Segment Start: Task material

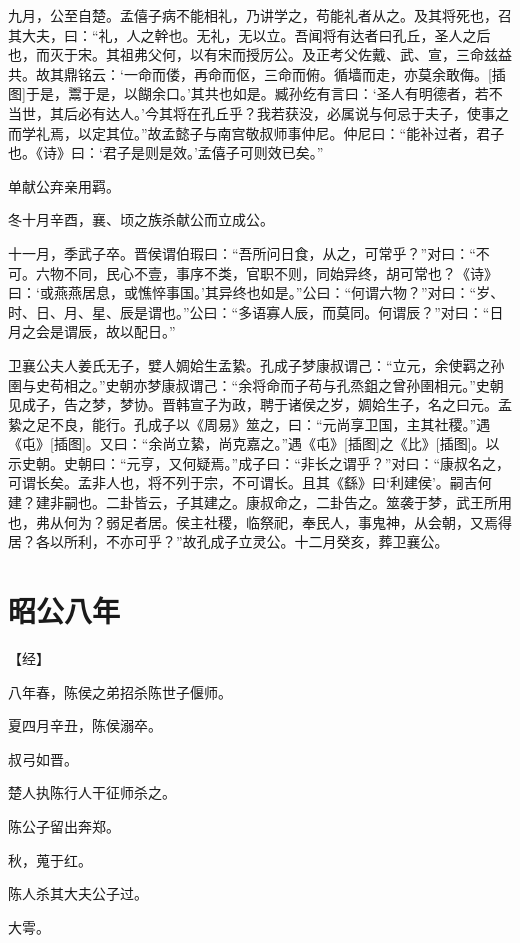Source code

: \documentclass[a4paper,12pt,UTF8,twoside]{ctexbook}
\begin{document}
九月，公至自楚。孟僖子病不能相礼，乃讲学之，苟能礼者从之。及其将死也，召其大夫，曰：“礼，人之幹也。无礼，无以立。吾闻将有达者曰孔丘，圣人之后也，而灭于宋。其祖弗父何，以有宋而授厉公。及正考父佐戴、武、宣，三命兹益共。故其鼎铭云：‘一命而偻，再命而伛，三命而俯。循墙而走，亦莫余敢侮。[插图]于是，鬻于是，以餬余口。’其共也如是。臧孙纥有言曰：‘圣人有明德者，若不当世，其后必有达人。’今其将在孔丘乎？我若获没，必属说与何忌于夫子，使事之而学礼焉，以定其位。”故孟懿子与南宫敬叔师事仲尼。仲尼曰：“能补过者，君子也。《诗》曰：‘君子是则是效。’孟僖子可则效已矣。”

单献公弃亲用羁。

冬十月辛酉，襄、顷之族杀献公而立成公。

十一月，季武子卒。晋侯谓伯瑕曰：“吾所问日食，从之，可常乎？”对曰：“不可。六物不同，民心不壹，事序不类，官职不则，同始异终，胡可常也？《诗》曰：‘或燕燕居息，或憔悴事国。’其异终也如是。”公曰：“何谓六物？”对曰：“岁、时、日、月、星、辰是谓也。”公曰：“多语寡人辰，而莫同。何谓辰？”对曰：“日月之会是谓辰，故以配日。”

卫襄公夫人姜氏无子，嬖人婤姶生孟絷。孔成子梦康叔谓己：“立元，余使羁之孙圉与史苟相之。”史朝亦梦康叔谓己：“余将命而子苟与孔烝鉏之曾孙圉相元。”史朝见成子，告之梦，梦协。晋韩宣子为政，聘于诸侯之岁，婤姶生子，名之曰元。孟絷之足不良，能行。孔成子以《周易》筮之，曰：“元尚享卫国，主其社稷。”遇《屯》[插图]。又曰：“余尚立絷，尚克嘉之。”遇《屯》[插图]之《比》[插图]。以示史朝。史朝曰：“元亨，又何疑焉。”成子曰：“非长之谓乎？”对曰：“康叔名之，可谓长矣。孟非人也，将不列于宗，不可谓长。且其《繇》曰‘利建侯’。嗣吉何建？建非嗣也。二卦皆云，子其建之。康叔命之，二卦告之。筮袭于梦，武王所用也，弗从何为？弱足者居。侯主社稷，临祭祀，奉民人，事鬼神，从会朝，又焉得居？各以所利，不亦可乎？”故孔成子立灵公。十二月癸亥，葬卫襄公。

\section{昭公八年}




【经】

八年春，陈侯之弟招杀陈世子偃师。

夏四月辛丑，陈侯溺卒。

叔弓如晋。

楚人执陈行人干征师杀之。

陈公子留出奔郑。

秋，蒐于红。

陈人杀其大夫公子过。

大雩。
\end{document}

Segment End: Task material

Keep the pictures out of the copy and return the rest of the data above exactly.

Exercise solution =
Source code

: \documentclass[a4paper,12pt,UTF8,twoside]{ctexbook}
\begin{document}
九月，公至自楚。孟僖子病不能相礼，乃讲学之，苟能礼者从之。及其将死也，召其大夫，曰：“礼，人之幹也。无礼，无以立。吾闻将有达者曰孔丘，圣人之后也，而灭于宋。其祖弗父何，以有宋而授厉公。及正考父佐戴、武、宣，三命兹益共。故其鼎铭云：‘一命而偻，再命而伛，三命而俯。循墙而走，亦莫余敢侮。[插图]于是，鬻于是，以餬余口。’其共也如是。臧孙纥有言曰：‘圣人有明德者，若不当世，其后必有达人。’今其将在孔丘乎？我若获没，必属说与何忌于夫子，使事之而学礼焉，以定其位。”故孟懿子与南宫敬叔师事仲尼。仲尼曰：“能补过者，君子也。《诗》曰：‘君子是则是效。’孟僖子可则效已矣。”

单献公弃亲用羁。

冬十月辛酉，襄、顷之族杀献公而立成公。

十一月，季武子卒。晋侯谓伯瑕曰：“吾所问日食，从之，可常乎？”对曰：“不可。六物不同，民心不壹，事序不类，官职不则，同始异终，胡可常也？《诗》曰：‘或燕燕居息，或憔悴事国。’其异终也如是。”公曰：“何谓六物？”对曰：“岁、时、日、月、星、辰是谓也。”公曰：“多语寡人辰，而莫同。何谓辰？”对曰：“日月之会是谓辰，故以配日。”

卫襄公夫人姜氏无子，嬖人婤姶生孟絷。孔成子梦康叔谓己：“立元，余使羁之孙圉与史苟相之。”史朝亦梦康叔谓己：“余将命而子苟与孔烝鉏之曾孙圉相元。”史朝见成子，告之梦，梦协。晋韩宣子为政，聘于诸侯之岁，婤姶生子，名之曰元。孟絷之足不良，能行。孔成子以《周易》筮之，曰：“元尚享卫国，主其社稷。”遇《屯》[插图]。又曰：“余尚立絷，尚克嘉之。”遇《屯》[插图]之《比》[插图]。以示史朝。史朝曰：“元亨，又何疑焉。”成子曰：“非长之谓乎？”对曰：“康叔名之，可谓长矣。孟非人也，将不列于宗，不可谓长。且其《繇》曰‘利建侯’。嗣吉何建？建非嗣也。二卦皆云，子其建之。康叔命之，二卦告之。筮袭于梦，武王所用也，弗从何为？弱足者居。侯主社稷，临祭祀，奉民人，事鬼神，从会朝，又焉得居？各以所利，不亦可乎？”故孔成子立灵公。十二月癸亥，葬卫襄公。

\section{昭公八年}




【经】

八年春，陈侯之弟招杀陈世子偃师。

夏四月辛丑，陈侯溺卒。

叔弓如晋。

楚人执陈行人干征师杀之。

陈公子留出奔郑。

秋，蒐于红。

陈人杀其大夫公子过。

大雩。
\end{document}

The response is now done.